Dans l’enfer de la lutte contre Ebola

Epidémie Depuis le premier cas en mars dernier, la fièvre hémorragique s’est répandue comme une traînée de poudreen Afrique de l’Ouest

Pas assez nombreux, épuisés, médecinset infirmiers paient un lourd tributà l’épidémie

Des soignants partis de Genève racontent leur combat contrele virus tueur

Trois semaines, c’est le temps qu’Antoine Gauge, coordinateur d’urgence chez Médecins sans frontières Suisse, va passer à sillonner la Guinée, de la capitale Conakry jusqu’aux villages de brousse. C’est aussi le temps que met le virus Ebola pour incuber. Et c’est la durée des «congés» que doivent prendre les membres de MSF qui ont été au contact des malades, au retour de leur mission. «En restant proche d’un hôpital apte à prendre en charge une fièvre hémorragique, au cas où», rajoute Antoine Gauge, comme si ce détail était presque négligeable.

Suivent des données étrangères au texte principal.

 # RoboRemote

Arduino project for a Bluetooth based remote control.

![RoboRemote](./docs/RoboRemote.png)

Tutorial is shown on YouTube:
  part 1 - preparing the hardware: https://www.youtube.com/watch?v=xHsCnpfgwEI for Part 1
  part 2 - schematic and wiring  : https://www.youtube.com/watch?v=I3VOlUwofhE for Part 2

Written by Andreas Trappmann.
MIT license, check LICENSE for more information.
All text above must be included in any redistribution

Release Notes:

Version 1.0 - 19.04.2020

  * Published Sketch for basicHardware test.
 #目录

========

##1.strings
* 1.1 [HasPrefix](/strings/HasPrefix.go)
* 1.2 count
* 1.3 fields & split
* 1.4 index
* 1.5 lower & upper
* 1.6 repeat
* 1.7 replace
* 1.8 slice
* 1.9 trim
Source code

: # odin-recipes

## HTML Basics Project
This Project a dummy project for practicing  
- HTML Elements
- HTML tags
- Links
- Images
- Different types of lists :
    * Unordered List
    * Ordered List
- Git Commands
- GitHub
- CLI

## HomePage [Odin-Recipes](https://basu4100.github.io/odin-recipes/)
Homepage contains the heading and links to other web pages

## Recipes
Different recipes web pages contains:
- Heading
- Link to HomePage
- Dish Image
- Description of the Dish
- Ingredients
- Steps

Aucune froideur pourtant chez le Français, normalement posté à Genève. Mais en 15 années passées chez MSF, ce quadra, chez qui se mêlent dynamisme inépuisable et calme olympien, a eu plusieurs fois affaire à Ebola. Il a appris à connaître le virus, à apprivoiser la peur qu’il suscite.

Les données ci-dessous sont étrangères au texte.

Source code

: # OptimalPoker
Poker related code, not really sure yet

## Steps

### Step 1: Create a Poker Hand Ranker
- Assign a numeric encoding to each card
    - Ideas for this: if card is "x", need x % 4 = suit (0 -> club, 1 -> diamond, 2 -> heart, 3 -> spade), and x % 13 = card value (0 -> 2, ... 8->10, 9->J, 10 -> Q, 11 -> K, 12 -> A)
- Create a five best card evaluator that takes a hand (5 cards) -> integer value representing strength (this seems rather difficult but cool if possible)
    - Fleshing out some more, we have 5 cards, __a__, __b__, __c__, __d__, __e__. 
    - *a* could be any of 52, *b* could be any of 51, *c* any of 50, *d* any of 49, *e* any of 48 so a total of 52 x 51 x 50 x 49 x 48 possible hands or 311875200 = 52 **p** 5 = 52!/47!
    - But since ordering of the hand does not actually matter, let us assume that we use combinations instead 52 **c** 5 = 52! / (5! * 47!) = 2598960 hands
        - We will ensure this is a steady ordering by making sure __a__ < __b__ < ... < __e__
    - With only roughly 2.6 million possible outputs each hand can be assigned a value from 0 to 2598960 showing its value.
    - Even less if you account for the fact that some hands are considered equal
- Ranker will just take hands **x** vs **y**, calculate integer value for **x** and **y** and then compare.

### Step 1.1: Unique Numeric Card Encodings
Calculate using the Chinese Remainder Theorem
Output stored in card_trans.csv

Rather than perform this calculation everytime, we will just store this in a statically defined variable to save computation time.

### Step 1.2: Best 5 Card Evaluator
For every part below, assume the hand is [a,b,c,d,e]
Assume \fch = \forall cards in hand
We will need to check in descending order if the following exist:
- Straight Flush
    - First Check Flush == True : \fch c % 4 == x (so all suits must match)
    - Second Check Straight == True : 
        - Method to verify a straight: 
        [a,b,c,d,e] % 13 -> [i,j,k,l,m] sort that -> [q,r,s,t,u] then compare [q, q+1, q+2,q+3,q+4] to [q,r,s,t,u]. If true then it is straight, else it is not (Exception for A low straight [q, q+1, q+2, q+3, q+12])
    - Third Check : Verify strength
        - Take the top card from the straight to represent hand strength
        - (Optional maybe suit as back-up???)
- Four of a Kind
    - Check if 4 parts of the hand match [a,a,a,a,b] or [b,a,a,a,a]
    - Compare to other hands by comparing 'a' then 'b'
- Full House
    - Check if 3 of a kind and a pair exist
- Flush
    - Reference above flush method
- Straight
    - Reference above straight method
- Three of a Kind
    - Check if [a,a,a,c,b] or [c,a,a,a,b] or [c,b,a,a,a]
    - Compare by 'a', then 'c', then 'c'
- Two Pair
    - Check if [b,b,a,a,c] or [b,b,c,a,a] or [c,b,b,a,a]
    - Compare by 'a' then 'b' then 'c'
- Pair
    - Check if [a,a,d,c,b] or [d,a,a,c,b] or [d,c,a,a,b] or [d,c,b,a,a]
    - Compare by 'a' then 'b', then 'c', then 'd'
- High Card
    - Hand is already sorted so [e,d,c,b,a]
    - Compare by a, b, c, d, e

Antoine Gauge le sait mieux que quiconque, «le virus n’épargne personne». Et les soignants sont nombreux sur place à avoir été infectés. Plusieurs n’ont pas survécu, comme Omar Khan, responsable du centre de traitement sierra-léonais de Kenema, décédé le 29 juillet. Le ministre de la Santé sierra-léonais, Miatta Koroma, a salué un «héros national», qui «depuis des mois passait douze heures par jour à sauver des vies».

«Beaucoup travaillaient avec lui depuis des mois, quand la nouvelle est tombée ça a été un vrai choc», se souvient Géraldine Bégué, infirmière pour MSF, en poste dans un centre de soins à Kailahun, en Sierre Leone. A son arrivée dans le pays, elle est passée par le centre de Kenema où Omar Khan était hospitalisé: «C’est toujours extrêmement dur d’accompagner des patients que l’on sait condamnés, mais là ça prenait encore une autre dimension, c’était d’une profonde tristesse, tellement…» Au téléphone, l’infirmière s’interrompt, manifestement émue. «Mais cela montre à quel point nous devons rester en permanence sur le qui-vive. Malgré la fatigue, nous ne pouvons pas nous permettre de baisser la garde.»

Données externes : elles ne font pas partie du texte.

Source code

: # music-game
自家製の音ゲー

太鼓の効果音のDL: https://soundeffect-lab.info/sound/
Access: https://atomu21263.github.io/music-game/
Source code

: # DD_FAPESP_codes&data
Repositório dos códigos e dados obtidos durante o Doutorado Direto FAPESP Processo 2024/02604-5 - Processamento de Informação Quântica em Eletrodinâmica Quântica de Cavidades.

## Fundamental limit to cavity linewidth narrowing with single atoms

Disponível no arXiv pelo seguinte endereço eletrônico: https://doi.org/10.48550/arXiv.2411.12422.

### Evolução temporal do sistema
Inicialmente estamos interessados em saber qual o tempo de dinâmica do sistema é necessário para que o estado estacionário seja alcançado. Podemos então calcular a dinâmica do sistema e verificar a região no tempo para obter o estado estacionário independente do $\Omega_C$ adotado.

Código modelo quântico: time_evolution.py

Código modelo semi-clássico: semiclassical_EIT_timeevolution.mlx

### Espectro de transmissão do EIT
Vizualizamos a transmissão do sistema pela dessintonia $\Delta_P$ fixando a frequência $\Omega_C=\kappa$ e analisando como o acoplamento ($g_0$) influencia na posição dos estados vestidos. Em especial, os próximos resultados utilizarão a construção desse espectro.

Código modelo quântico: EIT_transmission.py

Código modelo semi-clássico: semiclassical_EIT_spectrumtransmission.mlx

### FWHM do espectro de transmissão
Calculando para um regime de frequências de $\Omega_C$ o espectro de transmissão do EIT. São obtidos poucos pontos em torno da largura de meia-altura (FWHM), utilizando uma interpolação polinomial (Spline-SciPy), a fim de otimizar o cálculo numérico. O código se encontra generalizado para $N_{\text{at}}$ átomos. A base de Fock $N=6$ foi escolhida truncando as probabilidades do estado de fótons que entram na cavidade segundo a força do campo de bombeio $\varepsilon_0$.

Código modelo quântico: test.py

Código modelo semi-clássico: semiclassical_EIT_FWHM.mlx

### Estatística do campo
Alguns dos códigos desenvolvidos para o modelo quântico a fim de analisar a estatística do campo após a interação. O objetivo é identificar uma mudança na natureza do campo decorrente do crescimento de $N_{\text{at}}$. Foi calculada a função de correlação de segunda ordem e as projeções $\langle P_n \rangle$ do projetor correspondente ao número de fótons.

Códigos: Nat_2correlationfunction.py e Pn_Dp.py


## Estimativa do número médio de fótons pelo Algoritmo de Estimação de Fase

Un défi de chaque instant face au manque de personnel et aux conditions sur place. Médecins et infirmières accueillent les nouveaux cas et doivent gérer les funérailles de ceux qu’ils n’ont pas réussi à sauver. Défilé de sacs plastiques blancs, trimbalés à bout de bras par des hommes auxquels les couches de protection donnent des allures de spectres. Avant chaque contact avec les contaminés, les soignants doivent s’équiper: combinaison intégrale, cagoule, bottes, gants, masque, lunettes de protection. Tout cela par 40 °C. «Au moindre doute, si un masque a glissé, si on soupçonne un trou dans un gant, on ressort et on recommence», explique Géraldine Bégué.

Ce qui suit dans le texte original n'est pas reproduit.